IT industry worries about proposed tax hikes
Even with Russia's war smoldering in eastern Ukraine, Ukraine has managed to make gains in international business rankings.
According to the World Bank, Ukraine this year ranked 87th out of 189 economies in ease of doing business. The country climbed 9 places in the ranking compared to the previous year.
The success of Ukraine’s growing information technology industry contributed to the improvement. IT firms enjoy a much lower tax burden than in most advanced economies. Most who get hired in this field usually find employment as independent contractors or entrepreneurs. This allows them to take advantage of low tax rates and uncomplicated reporting regulations. That benefits both companies and employees.
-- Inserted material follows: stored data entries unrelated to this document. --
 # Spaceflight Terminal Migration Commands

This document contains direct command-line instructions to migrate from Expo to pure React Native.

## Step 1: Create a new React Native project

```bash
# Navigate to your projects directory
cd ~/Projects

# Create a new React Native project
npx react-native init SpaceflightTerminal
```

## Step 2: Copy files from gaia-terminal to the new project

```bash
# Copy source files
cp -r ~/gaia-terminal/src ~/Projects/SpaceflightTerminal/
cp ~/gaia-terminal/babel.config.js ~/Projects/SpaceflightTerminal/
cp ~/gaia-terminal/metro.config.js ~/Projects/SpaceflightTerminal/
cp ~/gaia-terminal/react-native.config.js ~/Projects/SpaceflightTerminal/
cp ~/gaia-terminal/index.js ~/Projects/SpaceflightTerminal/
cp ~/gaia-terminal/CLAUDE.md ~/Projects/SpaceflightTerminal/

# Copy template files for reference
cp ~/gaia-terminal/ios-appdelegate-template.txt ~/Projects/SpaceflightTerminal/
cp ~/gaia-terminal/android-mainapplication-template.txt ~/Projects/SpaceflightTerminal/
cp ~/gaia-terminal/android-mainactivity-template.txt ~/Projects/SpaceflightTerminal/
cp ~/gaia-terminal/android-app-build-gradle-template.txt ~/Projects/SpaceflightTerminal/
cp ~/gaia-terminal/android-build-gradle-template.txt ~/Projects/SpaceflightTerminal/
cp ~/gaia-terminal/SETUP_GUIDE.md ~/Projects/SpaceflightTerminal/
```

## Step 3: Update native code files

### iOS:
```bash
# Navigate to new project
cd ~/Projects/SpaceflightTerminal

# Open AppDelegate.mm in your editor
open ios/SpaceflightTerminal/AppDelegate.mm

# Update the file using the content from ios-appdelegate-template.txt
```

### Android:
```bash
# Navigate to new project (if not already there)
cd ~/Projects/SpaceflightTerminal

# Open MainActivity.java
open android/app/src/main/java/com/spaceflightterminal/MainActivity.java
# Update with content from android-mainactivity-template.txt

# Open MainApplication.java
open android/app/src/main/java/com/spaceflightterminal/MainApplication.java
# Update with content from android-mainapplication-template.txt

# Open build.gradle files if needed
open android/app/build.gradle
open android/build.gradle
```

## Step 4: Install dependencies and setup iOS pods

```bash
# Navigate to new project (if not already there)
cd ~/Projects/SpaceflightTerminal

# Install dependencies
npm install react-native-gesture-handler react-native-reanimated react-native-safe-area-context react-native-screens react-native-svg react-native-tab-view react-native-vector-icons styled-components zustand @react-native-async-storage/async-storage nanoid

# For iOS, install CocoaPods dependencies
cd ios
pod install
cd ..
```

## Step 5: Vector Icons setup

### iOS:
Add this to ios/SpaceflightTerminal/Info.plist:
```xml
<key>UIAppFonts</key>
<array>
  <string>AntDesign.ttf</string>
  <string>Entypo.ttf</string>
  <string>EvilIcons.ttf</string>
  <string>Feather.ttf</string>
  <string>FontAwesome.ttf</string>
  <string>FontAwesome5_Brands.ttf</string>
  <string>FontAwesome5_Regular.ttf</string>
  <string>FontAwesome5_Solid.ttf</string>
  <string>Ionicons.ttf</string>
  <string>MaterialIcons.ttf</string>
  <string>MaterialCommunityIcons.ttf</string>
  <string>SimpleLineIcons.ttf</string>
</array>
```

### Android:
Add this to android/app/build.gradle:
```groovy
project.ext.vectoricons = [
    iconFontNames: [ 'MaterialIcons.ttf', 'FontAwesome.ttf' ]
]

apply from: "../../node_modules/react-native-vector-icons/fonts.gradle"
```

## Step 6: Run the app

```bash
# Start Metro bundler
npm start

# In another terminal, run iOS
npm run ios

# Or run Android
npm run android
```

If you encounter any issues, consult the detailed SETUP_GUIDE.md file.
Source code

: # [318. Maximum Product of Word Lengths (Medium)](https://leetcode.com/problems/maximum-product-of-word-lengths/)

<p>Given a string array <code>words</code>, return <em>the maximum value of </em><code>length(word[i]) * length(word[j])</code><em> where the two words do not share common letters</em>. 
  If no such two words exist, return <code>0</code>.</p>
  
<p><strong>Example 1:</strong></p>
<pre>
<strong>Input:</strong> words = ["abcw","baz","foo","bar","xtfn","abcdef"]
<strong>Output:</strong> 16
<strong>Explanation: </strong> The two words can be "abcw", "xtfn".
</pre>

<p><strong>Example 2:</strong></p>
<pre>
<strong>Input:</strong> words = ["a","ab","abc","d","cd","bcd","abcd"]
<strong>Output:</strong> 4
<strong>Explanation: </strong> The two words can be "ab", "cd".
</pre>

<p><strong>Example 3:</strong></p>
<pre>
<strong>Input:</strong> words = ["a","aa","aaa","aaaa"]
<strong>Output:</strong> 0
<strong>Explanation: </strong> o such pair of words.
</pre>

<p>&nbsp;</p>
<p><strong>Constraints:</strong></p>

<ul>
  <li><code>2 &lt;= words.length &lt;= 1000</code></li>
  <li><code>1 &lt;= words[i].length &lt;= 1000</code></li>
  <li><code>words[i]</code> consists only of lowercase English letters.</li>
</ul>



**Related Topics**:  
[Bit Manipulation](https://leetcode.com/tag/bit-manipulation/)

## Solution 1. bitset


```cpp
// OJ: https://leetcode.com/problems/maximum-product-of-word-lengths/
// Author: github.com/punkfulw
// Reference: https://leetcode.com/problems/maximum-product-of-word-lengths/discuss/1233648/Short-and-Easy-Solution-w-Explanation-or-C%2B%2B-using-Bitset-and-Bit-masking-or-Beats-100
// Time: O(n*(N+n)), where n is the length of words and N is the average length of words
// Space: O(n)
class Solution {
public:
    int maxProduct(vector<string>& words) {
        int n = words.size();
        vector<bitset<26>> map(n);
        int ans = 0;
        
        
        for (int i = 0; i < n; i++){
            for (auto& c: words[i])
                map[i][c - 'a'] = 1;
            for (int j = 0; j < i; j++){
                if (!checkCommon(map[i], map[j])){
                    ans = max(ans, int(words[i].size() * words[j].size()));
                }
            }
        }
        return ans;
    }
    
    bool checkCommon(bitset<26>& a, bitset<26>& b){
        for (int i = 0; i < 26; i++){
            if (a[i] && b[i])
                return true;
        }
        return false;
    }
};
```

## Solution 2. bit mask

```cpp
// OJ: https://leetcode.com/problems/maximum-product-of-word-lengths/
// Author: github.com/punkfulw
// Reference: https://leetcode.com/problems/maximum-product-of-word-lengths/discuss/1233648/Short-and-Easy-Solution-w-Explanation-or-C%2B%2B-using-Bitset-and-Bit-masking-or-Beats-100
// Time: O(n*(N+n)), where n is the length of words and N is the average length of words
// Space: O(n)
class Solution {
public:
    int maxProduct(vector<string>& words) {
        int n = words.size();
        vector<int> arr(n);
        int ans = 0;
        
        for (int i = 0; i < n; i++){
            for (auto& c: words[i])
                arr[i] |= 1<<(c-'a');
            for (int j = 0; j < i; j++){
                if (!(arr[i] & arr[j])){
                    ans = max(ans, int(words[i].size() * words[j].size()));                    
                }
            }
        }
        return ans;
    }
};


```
In this arrangement, called the simplified tax system, employers don’t have to pay taxes on salaries, while employees pay a fixed rate of only 4 percent of their earnings, unless they choose to pay value-added tax as well, in which case the rate is 2 percent.
However, the most recent tax reform bill on offer will end the convenient tax regime.
“Jaresko promised the rates would stay at the same level, and independent contractors remain – at least for the next two years,” Vasyuk told the Kyiv Post. “But then the rate will grow very rapidly. It is to be 13 percent for contractors by 2018, and 20 percent by 2019.”
“That’s what we’re all fighting against. The taxes will have to be increased more gradually to save businesspeople in Ukraine,” he said.
According to him, only if there is a smooth increase in tax rates will it be possible to plan a business to keep it developing, which in turn will support the tech industry’s overall growth. “If abrupt change happens, it will force part of the industry to move its businesses somewhere else,” Vasyuk said. There are signs that some companies are already contemplating a move. According to the director of NHL Audit Yevgeniya Vakulenko, IT companies started calling her and her colleagues for help in moving working capital abroad after learning of the new draft code.
“Clients from the IT sector came to me asking how to take their capital out of Ukraine,” Vakulenko told the Kyiv Post. “This speaks volumes. This tells us that the Finance Ministry’s draft will not favor the development of the IT business in Ukraine.”
“There is much to gain from paying taxes – but only if they’re understandable and don’t kill off a business,” she said A compromise bill was presented to the Verkhovna Rada on Dec. 17, but did not receive enough support. The chances for passage by year's end are uncertain.